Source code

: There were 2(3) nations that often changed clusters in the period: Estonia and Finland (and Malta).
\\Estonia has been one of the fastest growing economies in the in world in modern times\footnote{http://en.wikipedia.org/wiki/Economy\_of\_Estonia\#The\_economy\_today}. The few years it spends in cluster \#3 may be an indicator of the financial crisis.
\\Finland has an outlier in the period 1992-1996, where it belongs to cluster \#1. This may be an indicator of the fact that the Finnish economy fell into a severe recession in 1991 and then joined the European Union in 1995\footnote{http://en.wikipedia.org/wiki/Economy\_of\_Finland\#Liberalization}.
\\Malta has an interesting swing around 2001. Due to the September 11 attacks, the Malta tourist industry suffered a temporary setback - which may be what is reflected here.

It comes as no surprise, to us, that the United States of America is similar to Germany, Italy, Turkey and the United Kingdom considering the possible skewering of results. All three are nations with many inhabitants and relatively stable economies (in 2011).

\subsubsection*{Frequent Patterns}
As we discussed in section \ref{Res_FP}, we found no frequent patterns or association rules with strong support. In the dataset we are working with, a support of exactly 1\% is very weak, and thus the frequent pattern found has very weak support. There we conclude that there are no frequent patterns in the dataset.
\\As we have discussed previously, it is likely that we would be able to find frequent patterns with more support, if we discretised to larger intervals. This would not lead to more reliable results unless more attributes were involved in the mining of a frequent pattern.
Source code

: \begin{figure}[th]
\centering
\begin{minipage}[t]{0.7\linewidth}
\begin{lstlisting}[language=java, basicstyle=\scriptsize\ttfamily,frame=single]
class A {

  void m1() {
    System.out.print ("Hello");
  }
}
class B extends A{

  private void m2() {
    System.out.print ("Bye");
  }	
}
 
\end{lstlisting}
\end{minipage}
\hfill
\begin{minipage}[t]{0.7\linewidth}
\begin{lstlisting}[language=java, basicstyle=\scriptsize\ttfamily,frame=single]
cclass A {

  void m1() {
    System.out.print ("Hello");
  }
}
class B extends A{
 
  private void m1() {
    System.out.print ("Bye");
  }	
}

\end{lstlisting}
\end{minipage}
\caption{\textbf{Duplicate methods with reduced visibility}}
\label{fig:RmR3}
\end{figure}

## Problem to work on
All lines from the line holding "As we discussed" through the end of the records above need to be transcribed exactly, and no other text should appear.

## Result of the exercise
As we discussed in section \ref{Res_FP}, we found no frequent patterns or association rules with strong support. In the dataset we are working with, a support of exactly 1\% is very weak, and thus the frequent pattern found has very weak support. There we conclude that there are no frequent patterns in the dataset.
\\As we have discussed previously, it is likely that we would be able to find frequent patterns with more support, if we discretised to larger intervals. This would not lead to more reliable results unless more attributes were involved in the mining of a frequent pattern.
Source code

: \begin{figure}[th]
\centering
\begin{minipage}[t]{0.7\linewidth}
\begin{lstlisting}[language=java, basicstyle=\scriptsize\ttfamily,frame=single]
class A {

  void m1() {
    System.out.print ("Hello");
  }
}
class B extends A{

  private void m2() {
    System.out.print ("Bye");
  }	
}
 
\end{lstlisting}
\end{minipage}
\hfill
\begin{minipage}[t]{0.7\linewidth}
\begin{lstlisting}[language=java, basicstyle=\scriptsize\ttfamily,frame=single]
cclass A {

  void m1() {
    System.out.print ("Hello");
  }
}
class B extends A{
 
  private void m1() {
    System.out.print ("Bye");
  }	
}

\end{lstlisting}
\end{minipage}
\caption{\textbf{Duplicate methods with reduced visibility}}
\label{fig:RmR3}
\end{figure}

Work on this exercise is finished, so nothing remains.